Hey its been awhile since I changed Avatars. This one is a pic I took about 6 or 7 years ago.


----------



## tx_tuff (Jun 16, 2007)

Ecto1 said:


> got mine up to 70% just using the oasis but I am thinking of whipping down the cedar


Hey EJ what I did was hook up my Oasis, set it at 80% than took 6 small glasses of water, placed 2 in the top, 2 on the top shelve, and 2 on the middle shelve with the Oasis at the bottom. In 24 hours had it up to 80% so figured I would let it set there for a couple days. Than going to turn the Oasis down to 70 replace the water with beads, same locations and see what happens.


----------



## Toasted Coastie (Feb 16, 2008)

Ecto1 said:


> Got the same one been seasoning it since friday looks like it is going to take alittle longer than I thought to season.

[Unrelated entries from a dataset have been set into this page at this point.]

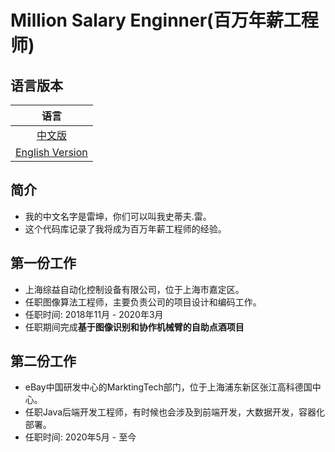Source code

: # Million Salary Enginner(百万年薪工程师)
## 语言版本
|语言|
|:--:|
|[中文版](https://github.com/StevenLei2017/million_salary_engineer)|
|[English Version](https://github.com/StevenLei2017/million_salary_engineer/blob/master/README_en.md)|

## 简介
* 我的中文名字是雷坤，你们可以叫我史蒂夫.雷。
* 这个代码库记录了我将成为百万年薪工程师的经验。

## 第一份工作
* 上海综益自动化控制设备有限公司，位于上海市嘉定区。
* 任职图像算法工程师，主要负责公司的项目设计和编码工作。
* 任职时间: 2018年11月 - 2020年3月
* 任职期间完成**基于图像识别和协作机械臂的自助点酒项目**

## 第二份工作
* eBay中国研发中心的MarktingTech部门，位于上海浦东新区张江高科德国中心。
* 任职Java后端开发工程师，有时候也会涉及到前端开发，大数据开发，容器化部署。
* 任职时间: 2020年5月 - 至今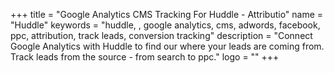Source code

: +++
title = "Google Analytics CMS Tracking For Huddle - Attributio"
name = "Huddle"
keywords = "huddle, , google analytics, cms, adwords, facebook, ppc, attribution, track leads, conversion tracking"
description = "Connect Google Analytics with Huddle to find our where your leads are coming from. Track leads from the source - from search to ppc."
logo = ""
+++
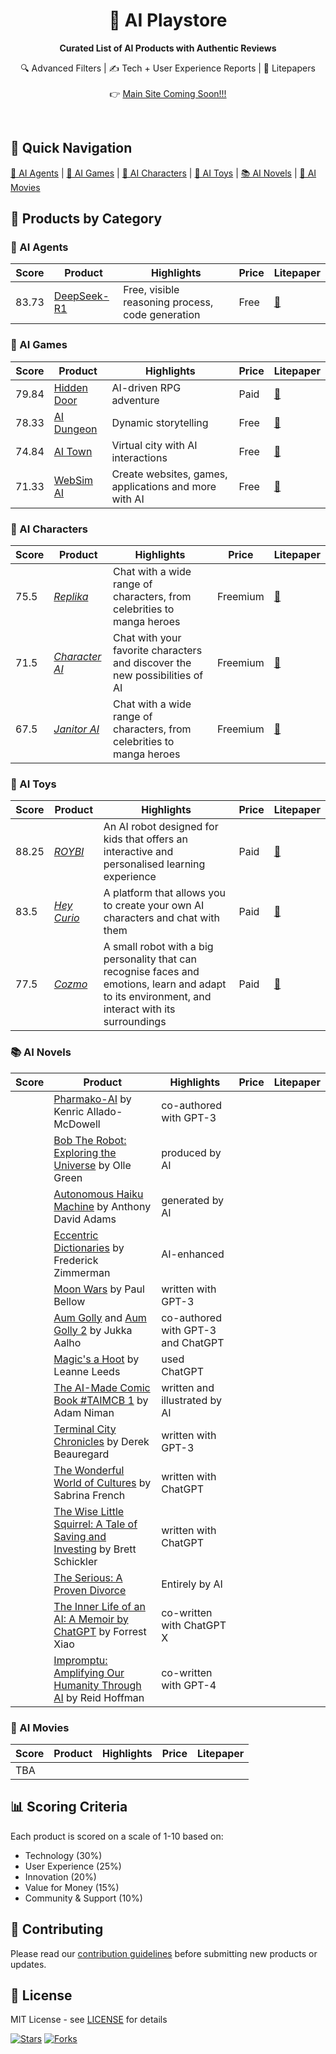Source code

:<!-- <style>h1,h2,h3,h4 { border-bottom: 0; } </style> -->
<h1 align="center">
	🎠 AI Playstore 
</h1>

<p align="center">
<b> Curated List of AI Products with Authentic Reviews </b>
</p>

<!-- <p align="center">
	<a href="https://discord.gg/U7KEcGErtQ" target="_blank">
		<img src="https://img.shields.io/static/v1?label=Join&message=%20discord!&color=mediumslateblue">
	</a>
	<a href="https://twitter.com/e2b_dev" target="_blank">
		<img src="https://img.shields.io/twitter/follow/e2b.svg?logo=twitter">
	</a>
</p> -->

<p align="center">
🔍 Advanced Filters | ✍️ Tech + User Experience Reports | 📝 Litepapers
<br>
<br>
👉 <a href="">Main Site Coming Soon!!!</a>
</p>


<br>

## 🚀 Quick Navigation

[🤖 AI Agents](#ai-agents) | [👾 AI Games](#ai-games) | [💞 AI Characters](#ai-characters) | [🧸 AI Toys](#ai-toys) | [📚 AI Novels](#ai-novels) | [🎥 AI Movies](#ai-movies) 

## 🎯 Products by Category

### 🤖 AI Agents
| Score | Product | Highlights | Price | Litepaper |
|-------|---------|------------|--------|---------|
| 83.73 | [DeepSeek-R1](https://deepseek.com) | Free, visible reasoning process, code generation | Free | [📄](./ai_agents/deepseek-r1.md) |


### 👾 AI Games
| Score | Product | Highlights | Price | Litepaper |
|-------|---------|------------|--------|---------|
| 79.84 | [Hidden Door](https://www.hiddendoor.co/) | AI-driven RPG adventure | Paid | [📄](./ai_games/hidden-door.md) |
| 78.33 | [AI Dungeon](https://aidungeon.com/) | Dynamic storytelling | Free | [📄](./ai_games/ai-dungeon.md) |
| 74.84 | [AI Town](https://www.convex.dev/ai-town) | Virtual city with AI interactions | Free | [📄](./ai_games/ai-town.md) |
| 71.33 | [WebSim AI](https://websim.ai/) | Create websites, games, applications and more with AI | Free | [📄](./ai_games/websim-ai.md) |

### 💞 AI Characters
| Score | Product | Highlights | Price | Litepaper |
|-------|---------|------------|--------|---------|
| 75.5 | [*Replika*](https://replika.ai) | Chat with a wide range of characters, from celebrities to manga heroes | Freemium | [📄](./ai_characters/replika.md)
| 71.5 | [*Character AI*](https://character.ai) | Chat with your favorite characters and discover the new possibilities of AI | Freemium | [📄](./ai_characters/character-ai.md)
| 67.5 | [*Janitor AI*](https://janitorai.com/login) | Chat with a wide range of characters, from celebrities to manga heroes | Freemium | [📄](./ai_characters/janitor-ai.md)	


### 🧸 AI Toys
| Score | Product | Highlights | Price | Litepaper |
|-------|---------|------------|--------|---------|
| 88.25 | [*ROYBI*](https://roybi.world) | An AI robot designed for kids that offers an interactive and personalised learning experience | Paid | [📄](./ai_toys/roybi.md)
| 83.5 | [*Hey Curio*](https://heycurio.com/) | A platform that allows you to create your own AI characters and chat with them | Paid | [📄](./ai_toys/hey-curio.md)
| 77.5 | [*Cozmo*](https://ankicozmorobot.com/) | A small robot with a big personality that can recognise faces and emotions, learn and adapt to its environment, and interact with its surroundings | Paid | [📄](./ai_toys/cozmo.md)

### 📚 AI Novels
| Score | Product | Highlights | Price | Litepaper |
|-------|---------|------------|--------|---------|
|| [Pharmako-AI]() by Kenric Allado-McDowell | co-authored with GPT-3 |||
|| [Bob The Robot: Exploring the Universe]() by Olle Green | produced by AI |||
|| [Autonomous Haiku Machine]() by Anthony David Adams | generated by AI |||
|| [Eccentric Dictionaries]() by Frederick Zimmerman | AI-enhanced |||
|| [Moon Wars]() by Paul Bellow | written with GPT-3 ||
|| [Aum Golly]() and [Aum Golly 2]() by Jukka Aalho | co-authored with GPT-3 and ChatGPT|||
|| [Magic's a Hoot]() by Leanne Leeds | used ChatGPT|||
|| [The AI-Made Comic Book #TAIMCB 1]() by Adam Niman | written and illustrated by AI|||
|| [Terminal City Chronicles]() by Derek Beauregard | written with GPT-3 |||
|| [The Wonderful World of Cultures]() by Sabrina French | written with ChatGPT||
|| [The Wise Little Squirrel: A Tale of Saving and Investing]() by Brett Schickler | written with ChatGPT |||
|| [The Serious: A Proven Divorce]() | Entirely by AI||
|| [The Inner Life of an AI: A Memoir by ChatGPT]() by Forrest Xiao | co-written with ChatGPT X||
|| [Impromptu: Amplifying Our Humanity Through AI]() by Reid Hoffman | co-written with GPT-4||


### 🎥 AI Movies
| Score | Product | Highlights | Price | Litepaper |
|-------|---------|------------|--------|---------|
|TBA|


## 📊 Scoring Criteria
Each product is scored on a scale of 1-10 based on:
- Technology (30%)
- User Experience (25%)
- Innovation (20%)
- Value for Money (15%)
- Community & Support (10%)

## 🤝 Contributing
Please read our [contribution guidelines](./CONTRIBUTING.md) before submitting new products or updates.

## 📜 License
MIT License - see [LICENSE](./LICENSE) for details

[![Stars](https://img.shields.io/github/stars/losdwind/ai-playstore?style=social)](https://github.com/yourusername/ai-playstore)
[![Forks](https://img.shields.io/github/forks/losdwind/ai-playstore?style=social)](https://github.com/yourusername/ai-playstore/fork)
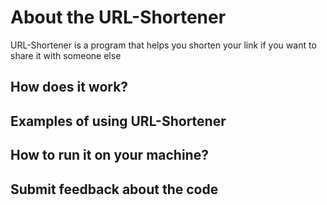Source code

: # About the URL-Shortener
URL-Shortener is a program that helps you shorten your link if you want to share it with someone else

## How does it work?

## Examples of using URL-Shortener

## How to run it on your machine?

## Submit feedback about the code
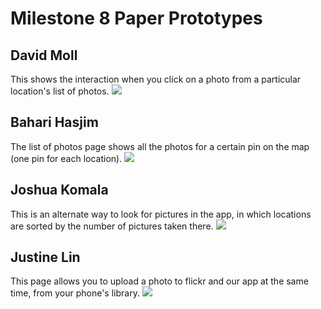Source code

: # Milestone 8 Paper Prototypes

## David Moll
This shows the interaction when you click on a photo from a particular location's list of photos.
![](http://i.imgur.com/u9gDiDx.jpg)


## Bahari Hasjim
The list of photos page shows all the photos for a certain pin on the map (one pin for each location). 
![](http://i.imgur.com/Dl6JoPG.jpg)


## Joshua Komala
This is an alternate way to look for pictures in the app, in which locations are sorted by the number of pictures taken there.
![](http://i.imgur.com/k5vaLAZ.jpg)


## Justine Lin
This page allows you to upload a photo to flickr and our app at the same time, from your phone's library.
![](http://i.imgur.com/GQvuLM6.jpg)
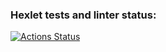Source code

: ### Hexlet tests and linter status:
[![Actions Status](https://github.com/mishchenkoandrey/frontend-project-lvl3/workflows/hexlet-check/badge.svg)](https://github.com/mishchenkoandrey/frontend-project-lvl3/actions)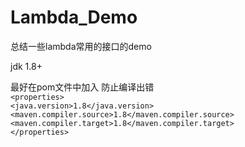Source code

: # Lambda_Demo

总结一些lambda常用的接口的demo

jdk 1.8+  

最好在pom文件中加入 防止编译出错<br>
	`<properties>`<br>
        `<java.version>1.8</java.version>`<br>
        `<maven.compiler.source>1.8</maven.compiler.source>`<br>
        `<maven.compiler.target>1.8</maven.compiler.target>`<br>
    `</properties>`<br>
	
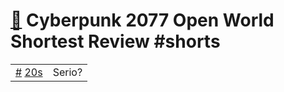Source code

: # [🔗](https://www.youtube.com/watch?v=vPmi1X-lEdA) Cyberpunk 2077 Open World Shortest Review #shorts

<table>
    <tr id="t20">
        <td><a href="#t20">#</a>&nbsp;<a href="https://www.youtube.com/watch?v=vPmi1X-lEdA&t=20">20s</a></td>
        <td>Serio?</td>
    </tr>
</table>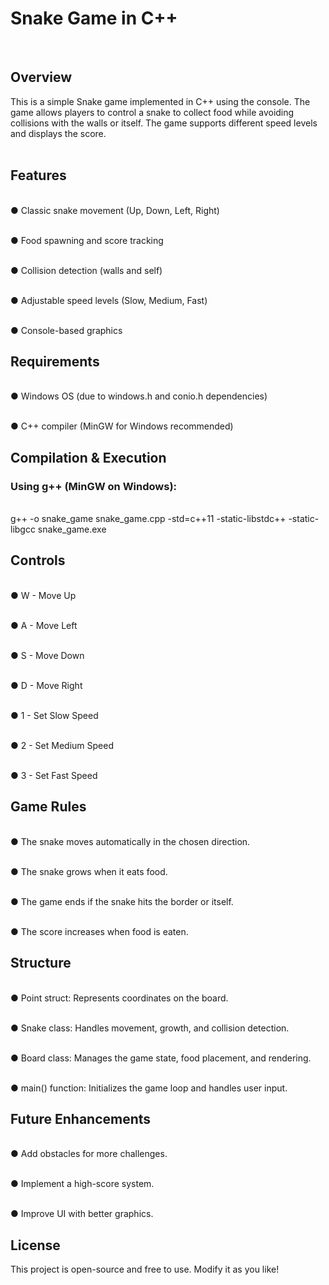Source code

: <h1>Snake Game in C++</h1>
<br>

<h2>Overview</h2>

This is a simple Snake game implemented in C++ using the console. The game allows players to control a snake to collect food while avoiding collisions with the walls or itself. The game supports different speed levels and displays the score.
<br><br>
<h2>Features</h2>

<br>● Classic snake movement (Up, Down, Left, Right)

<br>● Food spawning and score tracking

<br>● Collision detection (walls and self)

<br>● Adjustable speed levels (Slow, Medium, Fast)

<br>● Console-based graphics
<br>
<h2>Requirements</h2>

<br>● Windows OS (due to windows.h and conio.h dependencies)

<br>● C++ compiler (MinGW for Windows recommended)
<br>
<h2>Compilation & Execution</h2>

<h3>Using g++ (MinGW on Windows):</h3>

 <br>g++ -o snake_game snake_game.cpp -std=c++11 -static-libstdc++ -static-libgcc
 snake_game.exe
<br>
<h2>Controls</h2>

<br>● W - Move Up

<br>● A - Move Left

<br>● S - Move Down

<br>● D - Move Right

<br>● 1 - Set Slow Speed

<br>● 2 - Set Medium Speed

<br>● 3 - Set Fast Speed
<br>
<h2>Game Rules</h2>

<br>● The snake moves automatically in the chosen direction.

<br>● The snake grows when it eats food.

<br>● The game ends if the snake hits the border or itself.

<br>● The score increases when food is eaten.
<br>
<h2>Structure</h2>

<br>● Point struct: Represents coordinates on the board.

<br>● Snake class: Handles movement, growth, and collision detection.

<br>● Board class: Manages the game state, food placement, and rendering.

<br>● main() function: Initializes the game loop and handles user input.
<br>
<h2>Future Enhancements</h2>

<br>● Add obstacles for more challenges.

<br>● Implement a high-score system.

<br>● Improve UI with better graphics.
<br>
<h2>License</h2>

This project is open-source and free to use. Modify it as you like!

are you having humidity loss? When you close the top lid, will it slam? I had the same issue. Do you want some adhesive felt? I have a couple sheets left, and you should only need one.


----------



## Architeuthis (Mar 31, 2007)

Frank, that humidor is simply TOO GOOD FOR YOU!!! <G> Besides, you'll fill it to overflow within a week or so. When I saw the glass-topped cocktail table item at Tampa Humidor, I immediately got to the drafting table to design one of my own with a bit more storage; but the idea is great.

Joking aside, a good investment that should keep you happy for a few months, until it's time to build the walk-in... HAH!


----------